Published 18 Jun 2026 in cs.CR | (2606.19983v1)

Abstract: Embodied AI (EAI) mobile applications are evolving from auxiliary user interfaces into active control-path components, directly linking mobile-side cryptographic security to cyber-physical trust. Despite this shift, existing security research predominantly focuses on embodied AI devices and cloud infrastructures, leaving the mobile control layer largely unexplored as a critical attack surface. To bridge this gap, we present the first large-scale measurement study of cryptographic misuse within the EAI mobile ecosystem. We construct EAIAppZoo, a benchmark of 507 real-world applications across six EAI domains, and employ an automated semantic-aware analysis pipeline to measure the prevalence and characteristics of five major cryptographic failure modes.

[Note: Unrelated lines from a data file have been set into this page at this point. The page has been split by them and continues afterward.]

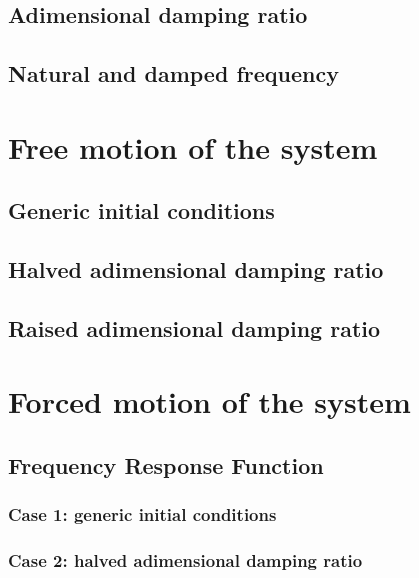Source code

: \documentclass[a4paper,12pt,oneside]{article}
\begin{document}
\subsection{Adimensional damping ratio}



\subsection{Natural and damped frequency}



\section{Free motion of the system}



\subsection{Generic initial conditions}



\subsection{Halved adimensional damping ratio}



\subsection{Raised adimensional damping ratio}



\section{Forced motion of the system}



\subsection{Frequency Response Function}



\subsubsection*{Case 1: generic initial conditions}



\subsubsection*{Case 2: halved adimensional damping ratio}
\end{document}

Our measurement yields 12,975 misuse findings (with an evaluated precision of 80.74\%), revealing that these cryptographic failures are driven by EAI-specific engineering constraints rather than random developer errors. We uncover structural security trade-offs: latency-sensitive control paths systematically weaken transport protection, while the heavy reliance on offline device provisioning and legacy IoT SDKs exacerbates the local hardcoding of authentication credentials. Through real-world case studies, we demonstrate how these mobile-side cryptographic flaws bypass nominal network protections, enabling adversaries to intercept command channels and hijack the physical control of EAI entities. Ultimately, our findings highlight that mobile applications have become a fragile, yet overlooked, cryptographic trust boundary in cyber-physical systems.

Summary

  • The paper presents a comprehensive measurement study revealing systemic cryptographic misuses that enable cyber-physical exploits in embodied AI mobile apps.
  • It employs the EAGLE framework with 507 real-world apps and semantic-aware static analysis to detect misuses across multiple domains, achieving 80.74% precision.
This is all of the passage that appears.